Дежурный преподаватель, пятидесятилетний мужичок с внешностью вечного доцента, пировал вместе с тремя девицами, явными секретаршами. От тостов дело перешло уже к двусмысленным анекдотам, шуточкам, обниманьям, а также к игривому хихиканью, какое обычно издают женщины, когда к ним пристает начальник, спать с которым они вовсе даже и не собираются. Увидев позднего правдоискателя, все четверо посерьезнели и посмотрели на него с тоскливой ненавистью.
— У вас написано: прием до восемнадцати ноль-ноль… — смущенно объяснил Свирельников.
Обнаружив, что до конца трудового дня осталось еще пятнадцать минут, доцент помрачнел, поднялся и, дожевывая, повел нежданного посетителя в свой маленький кабинетик, примыкавший к приемной.
— Свирельников? Федор?… — наморщил он лоб, выслушав жалобу. — Ну да, помню! Насажал ошибок в сочинении. Приходили уже. Мать, кажется. Очень нервная женщина. Я же все ей объяснил. А вы-то, собственно, кто?
— Я, собственно, его старший брат. У него серебряная медаль, а ему тройку поставили.
— У нас тут золотые медалисты, как груши, сыплются. Он с кем готовился?
— В каком смысле?
— С какими преподавателями?
— Сам…
— Сам? — рассмеялся доцент. — Ну и чего же вы тогда хотите?
— А вы мне все-таки сочинение покажите! — насупился Свирельников.
— Да пожалуйста!
В сочинении действительно оказалось много ошибок. Одна даже совершенно дурацкая.
— Это со всеми случается! — видя его огорчение, посочувствовал преподаватель. — Меня сейчас посади сочинение писать, я тоже насажаю.
— Что же делать?
— Поступать в следующем году.
— Ему в армию.
— Ну, после армии! Армия ведь — школа жизни! Или как, товарищ лейтенант? — спросил доцент с презрительной иронией.
Показательную неприязнь интеллигентных «ботинок» к тупым «сапогам» Свирельников обнаружил почти сразу же, как, поступив в «Можайку», облачился в форму:
Доценту даже в голову не приходило, что сидящий перед ним лейтенантик получил на своем программистском факультете такое образование, какое ему, штатской крысе, не снилось!
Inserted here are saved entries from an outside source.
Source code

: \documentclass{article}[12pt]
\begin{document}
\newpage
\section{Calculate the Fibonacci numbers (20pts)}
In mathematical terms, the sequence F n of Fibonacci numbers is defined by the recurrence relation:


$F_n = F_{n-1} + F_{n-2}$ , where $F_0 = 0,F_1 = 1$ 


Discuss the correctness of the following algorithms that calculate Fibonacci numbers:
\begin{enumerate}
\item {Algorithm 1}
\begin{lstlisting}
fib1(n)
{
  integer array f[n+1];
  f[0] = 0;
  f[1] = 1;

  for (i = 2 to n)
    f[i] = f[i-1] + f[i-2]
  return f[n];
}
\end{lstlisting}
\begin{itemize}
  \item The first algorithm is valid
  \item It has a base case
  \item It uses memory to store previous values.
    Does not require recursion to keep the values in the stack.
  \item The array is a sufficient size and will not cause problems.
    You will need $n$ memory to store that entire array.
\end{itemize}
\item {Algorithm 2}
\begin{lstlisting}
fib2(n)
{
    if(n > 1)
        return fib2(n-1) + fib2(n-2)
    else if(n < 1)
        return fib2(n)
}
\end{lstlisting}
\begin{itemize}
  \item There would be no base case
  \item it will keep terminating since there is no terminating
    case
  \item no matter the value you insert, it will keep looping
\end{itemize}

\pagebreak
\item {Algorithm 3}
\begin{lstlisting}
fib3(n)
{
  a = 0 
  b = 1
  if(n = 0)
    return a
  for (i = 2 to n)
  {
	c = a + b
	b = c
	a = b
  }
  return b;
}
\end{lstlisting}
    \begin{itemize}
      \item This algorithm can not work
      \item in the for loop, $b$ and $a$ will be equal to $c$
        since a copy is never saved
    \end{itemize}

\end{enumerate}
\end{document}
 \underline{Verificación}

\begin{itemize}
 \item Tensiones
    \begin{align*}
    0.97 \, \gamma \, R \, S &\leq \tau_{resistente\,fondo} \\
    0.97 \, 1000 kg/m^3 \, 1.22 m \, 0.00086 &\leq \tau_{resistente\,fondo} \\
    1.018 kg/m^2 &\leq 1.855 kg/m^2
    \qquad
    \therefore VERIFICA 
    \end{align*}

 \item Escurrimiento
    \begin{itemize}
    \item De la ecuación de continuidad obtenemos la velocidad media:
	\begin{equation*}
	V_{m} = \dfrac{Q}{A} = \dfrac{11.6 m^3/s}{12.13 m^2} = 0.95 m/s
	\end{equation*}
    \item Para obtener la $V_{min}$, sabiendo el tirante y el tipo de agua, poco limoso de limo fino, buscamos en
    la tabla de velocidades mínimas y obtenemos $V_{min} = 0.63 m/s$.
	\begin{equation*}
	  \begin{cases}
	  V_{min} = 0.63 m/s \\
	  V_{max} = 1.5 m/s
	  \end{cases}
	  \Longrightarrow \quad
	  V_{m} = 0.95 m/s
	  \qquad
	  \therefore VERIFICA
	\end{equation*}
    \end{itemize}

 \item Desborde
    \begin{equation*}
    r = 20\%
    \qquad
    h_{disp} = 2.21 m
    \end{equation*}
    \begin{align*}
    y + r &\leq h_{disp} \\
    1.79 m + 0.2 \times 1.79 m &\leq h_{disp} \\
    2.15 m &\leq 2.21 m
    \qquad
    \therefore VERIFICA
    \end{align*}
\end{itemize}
Со временем Михаил Дмитриевич понял: это презрение — просто-напросто скрытая, искаженная зависть, которую всегда испытывают «белобилетники» к мужчине с оружием!
Выручила Тоня, она попросила «святого человека», тот кому-то позвонил, и Федьку с теми же баллами приняли на вечернее отделение. Кроме того, Валентин Петрович устроил его лаборантом в засекреченный НИИ, откуда в армию не брали.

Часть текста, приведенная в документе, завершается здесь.